### RECORDS SHOWN
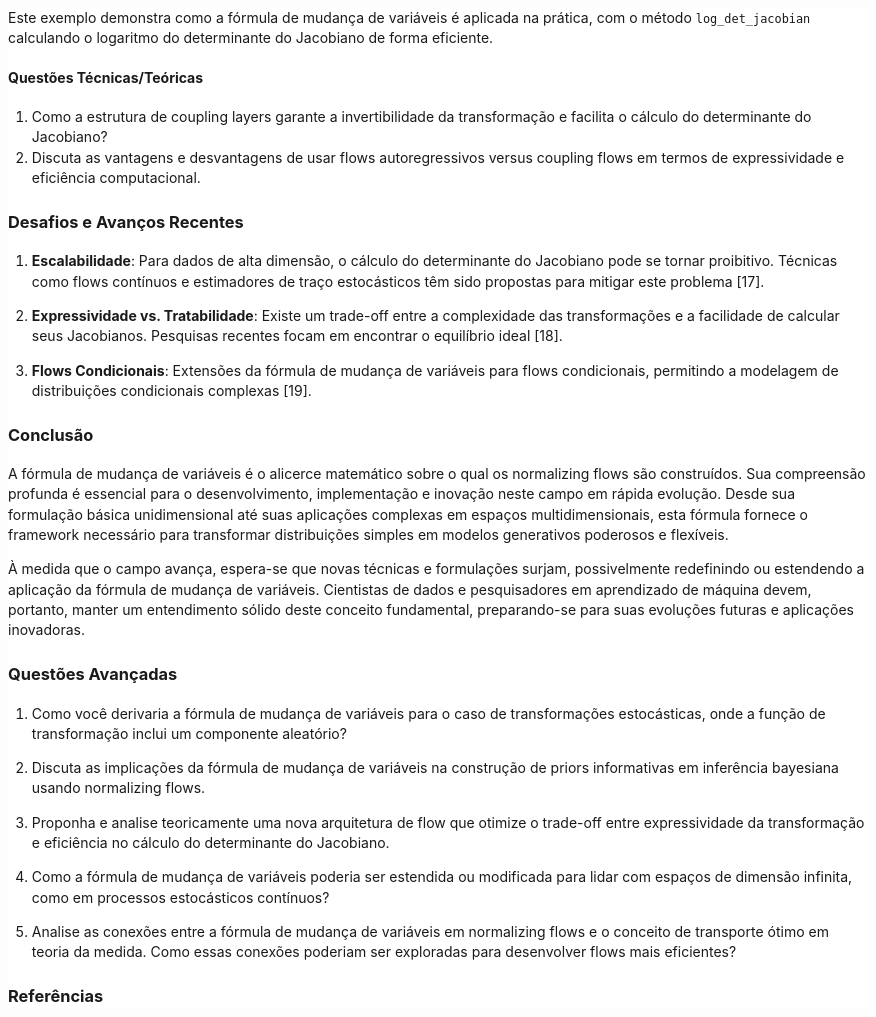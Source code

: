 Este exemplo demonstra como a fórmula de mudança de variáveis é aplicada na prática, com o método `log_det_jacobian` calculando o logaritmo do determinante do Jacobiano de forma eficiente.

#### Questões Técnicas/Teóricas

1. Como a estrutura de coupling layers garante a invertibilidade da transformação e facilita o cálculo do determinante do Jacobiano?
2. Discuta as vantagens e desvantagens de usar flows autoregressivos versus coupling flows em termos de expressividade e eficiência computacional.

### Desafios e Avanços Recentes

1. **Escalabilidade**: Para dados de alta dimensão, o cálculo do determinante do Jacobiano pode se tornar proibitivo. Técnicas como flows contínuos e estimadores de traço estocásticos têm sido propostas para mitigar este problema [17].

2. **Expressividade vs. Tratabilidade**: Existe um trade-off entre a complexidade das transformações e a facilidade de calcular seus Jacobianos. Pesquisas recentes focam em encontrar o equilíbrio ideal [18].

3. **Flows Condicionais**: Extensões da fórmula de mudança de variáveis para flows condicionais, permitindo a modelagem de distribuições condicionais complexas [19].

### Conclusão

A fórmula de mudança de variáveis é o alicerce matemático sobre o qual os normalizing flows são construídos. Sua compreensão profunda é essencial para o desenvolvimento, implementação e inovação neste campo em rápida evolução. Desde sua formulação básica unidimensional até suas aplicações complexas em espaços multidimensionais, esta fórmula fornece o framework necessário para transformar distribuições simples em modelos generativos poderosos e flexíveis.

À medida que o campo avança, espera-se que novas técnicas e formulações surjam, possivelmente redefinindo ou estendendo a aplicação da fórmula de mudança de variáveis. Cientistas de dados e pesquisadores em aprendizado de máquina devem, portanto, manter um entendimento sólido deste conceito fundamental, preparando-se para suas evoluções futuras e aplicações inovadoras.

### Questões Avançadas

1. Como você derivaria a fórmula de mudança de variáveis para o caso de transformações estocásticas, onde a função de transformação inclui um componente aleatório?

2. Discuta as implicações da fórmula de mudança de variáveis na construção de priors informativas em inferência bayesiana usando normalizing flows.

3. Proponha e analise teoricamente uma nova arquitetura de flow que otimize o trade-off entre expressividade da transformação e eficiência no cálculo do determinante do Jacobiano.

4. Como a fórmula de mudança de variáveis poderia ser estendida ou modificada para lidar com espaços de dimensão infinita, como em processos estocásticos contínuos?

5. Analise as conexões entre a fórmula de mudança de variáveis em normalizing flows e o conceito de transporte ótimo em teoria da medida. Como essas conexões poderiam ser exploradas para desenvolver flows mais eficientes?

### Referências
######
** PROBLEM DESCRIPTION **
Say only the number of lines above holding "dimensão".

** REPLY **
2